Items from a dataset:
================================

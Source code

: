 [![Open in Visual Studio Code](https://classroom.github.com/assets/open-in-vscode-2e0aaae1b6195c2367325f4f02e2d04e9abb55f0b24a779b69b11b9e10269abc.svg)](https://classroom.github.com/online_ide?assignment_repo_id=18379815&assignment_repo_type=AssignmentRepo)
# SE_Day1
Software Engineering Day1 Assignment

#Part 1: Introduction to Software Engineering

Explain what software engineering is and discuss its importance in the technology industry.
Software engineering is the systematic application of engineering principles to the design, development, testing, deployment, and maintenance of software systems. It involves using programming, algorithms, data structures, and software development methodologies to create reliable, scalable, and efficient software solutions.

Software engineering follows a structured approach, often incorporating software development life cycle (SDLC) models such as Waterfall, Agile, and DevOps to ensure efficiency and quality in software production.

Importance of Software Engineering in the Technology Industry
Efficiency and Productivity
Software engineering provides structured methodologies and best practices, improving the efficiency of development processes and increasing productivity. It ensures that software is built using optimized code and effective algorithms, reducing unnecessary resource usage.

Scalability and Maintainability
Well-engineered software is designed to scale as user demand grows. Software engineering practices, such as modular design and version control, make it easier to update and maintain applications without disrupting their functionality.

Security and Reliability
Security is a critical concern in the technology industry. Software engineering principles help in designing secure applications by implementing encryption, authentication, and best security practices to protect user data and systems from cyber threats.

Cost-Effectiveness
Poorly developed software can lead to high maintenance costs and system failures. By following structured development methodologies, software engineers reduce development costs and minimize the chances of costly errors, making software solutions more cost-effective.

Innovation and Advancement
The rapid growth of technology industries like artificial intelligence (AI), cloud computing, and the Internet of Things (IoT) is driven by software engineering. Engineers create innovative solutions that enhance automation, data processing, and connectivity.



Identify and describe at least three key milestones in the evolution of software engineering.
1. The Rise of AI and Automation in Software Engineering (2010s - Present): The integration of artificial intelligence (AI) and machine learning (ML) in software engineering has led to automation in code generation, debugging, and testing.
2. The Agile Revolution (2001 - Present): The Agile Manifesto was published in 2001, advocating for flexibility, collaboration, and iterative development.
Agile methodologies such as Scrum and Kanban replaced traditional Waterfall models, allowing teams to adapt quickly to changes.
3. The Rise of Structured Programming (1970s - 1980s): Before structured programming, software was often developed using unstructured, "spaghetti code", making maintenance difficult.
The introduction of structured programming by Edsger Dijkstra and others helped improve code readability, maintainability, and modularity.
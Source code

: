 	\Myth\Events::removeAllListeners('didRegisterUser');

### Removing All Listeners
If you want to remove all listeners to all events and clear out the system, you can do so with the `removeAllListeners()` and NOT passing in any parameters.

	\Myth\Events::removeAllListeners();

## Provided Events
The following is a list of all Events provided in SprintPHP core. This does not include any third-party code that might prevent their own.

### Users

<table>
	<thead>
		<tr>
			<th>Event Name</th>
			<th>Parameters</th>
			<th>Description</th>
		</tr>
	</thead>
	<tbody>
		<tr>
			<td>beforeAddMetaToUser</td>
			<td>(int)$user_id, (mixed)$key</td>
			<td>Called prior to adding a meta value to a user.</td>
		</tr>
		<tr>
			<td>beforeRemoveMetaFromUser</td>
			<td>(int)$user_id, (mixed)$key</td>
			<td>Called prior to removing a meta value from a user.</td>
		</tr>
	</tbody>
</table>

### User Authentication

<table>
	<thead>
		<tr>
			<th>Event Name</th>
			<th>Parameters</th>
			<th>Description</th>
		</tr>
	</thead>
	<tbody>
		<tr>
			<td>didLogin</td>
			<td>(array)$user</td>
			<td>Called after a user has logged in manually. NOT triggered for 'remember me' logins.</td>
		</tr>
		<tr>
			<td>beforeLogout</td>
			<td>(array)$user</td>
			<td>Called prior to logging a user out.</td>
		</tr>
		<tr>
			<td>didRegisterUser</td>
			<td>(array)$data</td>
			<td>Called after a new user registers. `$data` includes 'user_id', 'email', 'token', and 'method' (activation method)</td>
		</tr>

================================

Copy every line from the data that includes the string "Myth".

▸ **TASK SOLUTION**
: 	\Myth\Events::removeAllListeners('didRegisterUser');
	\Myth\Events::removeAllListeners();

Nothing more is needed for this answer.